KUALA LUMPUR (Sept 3): Sime Darby Plantation Bhd (SDP), which is conducting a strategic review of its loss-making operations in Liberia, will remain prudent with investments, and is likely to incur additional debt to fund cash needs over the next 12 months, said Moody's Investors Service.
"While SDP will periodically seek similar-sized investments, we expect its management to maintain a conservative approach toward further investments such that adjusted leverage remains below its 3.5x downgrade trigger over a sustained period," Moody's analysts Maisam Hasnain, Diana Beketova and Laura Acres said in a report today.
The report was issued following SDP's release of its financial results for the year ended June 30, 2018 (FY18), which saw net profit drop 50.71% to RM1.73 billion from RM3.51 billion a year ago, on weaknesses in upstream plantations business, consisting of crude palm oil and palm kernel sales.
As for the operations in Liberia, Moody's said SDP is exploring various options, which include "collaborating with other domestic palm oil companies or selling the business outright".

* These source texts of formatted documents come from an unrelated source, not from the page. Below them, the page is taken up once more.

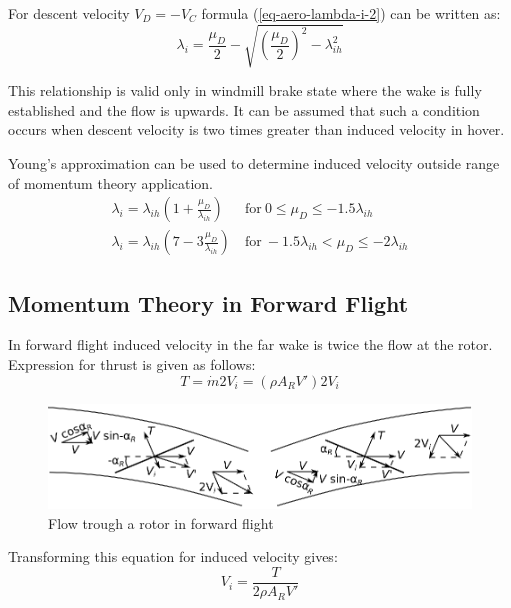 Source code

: For descent velocity $V_D = - V_C$ formula (\ref{eq-aero-lambda-i-2}) can be written as:
\begin{equation}
  \lambda_i
  =
  \frac{\mu_D}{2}
  -
  \sqrt{ \left( \frac{\mu_D}{2} \right)^2 - \lambda_{ih}^2 }
\end{equation}

This relationship is valid only in windmill brake state where the wake is fully established and the flow is upwards. \cite{Padfield2007} It can be assumed that such a condition occurs when descent velocity is two times greater than induced velocity in hover. \cite{Stepniewski1984}

Young’s approximation can be used to determine induced velocity outside range of momentum theory application. \cite{Padfield2007}
\begin{align}
  \lambda_i
  =
  \lambda_{ih} \left( 1 + \frac{\mu_D}{\lambda_{ih}} \right)
  &\mathrm{~for~} 0 \leq \mu_D \leq -1.5 \lambda_{ih} \\
  \lambda_i
  =
  \lambda_{ih} \left( 7 - 3 \frac{\mu_D}{\lambda_{ih}} \right)
  &\mathrm{~for~} -1.5 \lambda_{ih} < \mu_D \leq -2 \lambda_{ih}
\end{align}

\subsection{Momentum Theory in Forward Flight}

In forward flight induced velocity in the far wake is twice the flow at the rotor. \cite{Padfield2007} Expression for thrust is given as follows:
\begin{equation}
  T = \dot m 2 V_i = \left( \rho A_R V' \right) 2 V_i
\end{equation}

\begin{figure}
  \centering
  \includegraphics[width=120mm]{images/momentum_theory_forward.eps}
  \caption{Flow trough a rotor in forward flight}
\end{figure}

Transforming this equation for induced velocity gives:
\begin{equation}
  \label{eq-aero-lambda-i-3}
  V_i = \frac{T}{ 2 \rho A_R V' }
\end{equation}

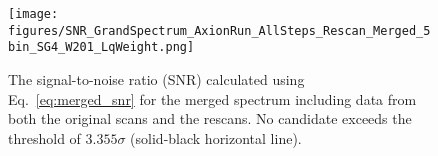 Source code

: 
\begin{figure}[hbt!]
    \centering
    \texttt{[image: figures/SNR\_GrandSpectrum\_AxionRun\_AllSteps\_Rescan\_Merged\_5bin\_SG4\_W201\_LqWeight.png]}
    \caption{The signal-to-noise ratio (SNR) calculated using Eq.~\eqref{eq:merged_snr} for the merged spectrum including data from both the original 
scans and the rescans. No candidate exceeds the threshold of 
$3.355\sigma$ (solid-black horizontal line). }
    \label{fig:SNR_merged}
\end{figure}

In 2011, SDP made its foray into Liberia after it inked a 63-year concession agreement to develop 220,000 ha of land in four areas — Grand Cape Mount, Bomi, Gbarpolu and Bong — and turn them into oil palm and rubber plantations.

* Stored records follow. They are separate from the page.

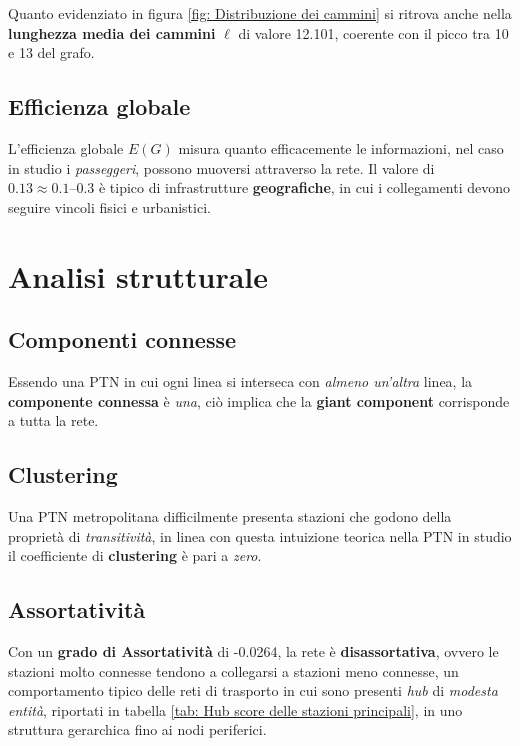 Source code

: Quanto evidenziato in figura \ref{fig: Distribuzione dei cammini} si ritrova anche nella \textbf{lunghezza media dei cammini} $\ell$ di valore 12.101, coerente con il picco tra 10 e 13 del grafo.

\subsection{Efficienza globale}
L'efficienza globale $E(G)$ misura quanto efficacemente le informazioni, nel caso in studio i \textit{passeggeri}, possono muoversi attraverso la rete. Il valore di $0.13 \approx 0.1\text{--}0.3$ è tipico di infrastrutture \textbf{geografiche}, in cui i collegamenti devono seguire vincoli fisici e urbanistici.

\section{Analisi strutturale}

\subsection{Componenti connesse}
Essendo una PTN in cui ogni linea si interseca con \textit{almeno un'altra} linea, la \textbf{componente connessa} è \textit{una}, ciò implica che la \textbf{giant component} corrisponde a tutta la rete.

\subsection{Clustering}
Una PTN metropolitana difficilmente presenta stazioni che godono della proprietà di \textit{transitività}, in linea con questa intuizione teorica nella PTN in studio il coefficiente di \textbf{clustering} è pari a \textit{zero}.

\subsection{Assortatività}
Con un \textbf{grado di Assortatività} di -0.0264, la rete è \textbf{disassortativa}, ovvero le stazioni molto connesse tendono a collegarsi a stazioni meno connesse, un comportamento tipico delle reti di trasporto in cui sono presenti \textit{hub} di \textit{modesta entità}, riportati in tabella \ref{tab: Hub score delle stazioni principali}, in uno struttura gerarchica fino ai nodi periferici.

Over the next 12 months, Moody's said SDP is likely to increase its current debt pile, which stood at RM6.49 billion as at end-June after a reduction of RM2.9 billion in FY18, to fund for future cash needs.
"SDP's cash balance, along with projected cash flow from operations, will not be sufficient to meet its cash needs, including scheduled debt maturities, capital spending and dividends," added the rating agency.
If required, it said SDP could roll over its short-term obligations as the plantation firm enjoys superior access to funding from domestic and international banks.
Moody's observed that the move to incur additional borrowing followed SDP's announcement to fork out RM491 million and pay its shareholders with a special dividend of 3 sen per share, which is on top of the proposed final dividend totalling RM544 million.
"The special dividend is credit negative as it will increase the company's cash needs over the next 12 months," it said.
"However, the cash outflow for dividends will be lower than total dividends declared because SDP plans to establish a dividend reinvestment plan, which allows shareholders to reinvest their cash dividends into additional shares," it added.
Going forward, Moody's expect SDP's upstream to continue to drive earnings and generate an annual profit before interest and tax (PBIT) of RM1.7 billion in the next two financial years, which is based on the crude palm oil price assumption of RM2,300 per tonne.
"While downstream operations, which include bulk refineries, specialty fats, and oleochemicals, continue to grow, SDP's upstream operations will contribute more than three quarters of total PBIT over the next two years," it added.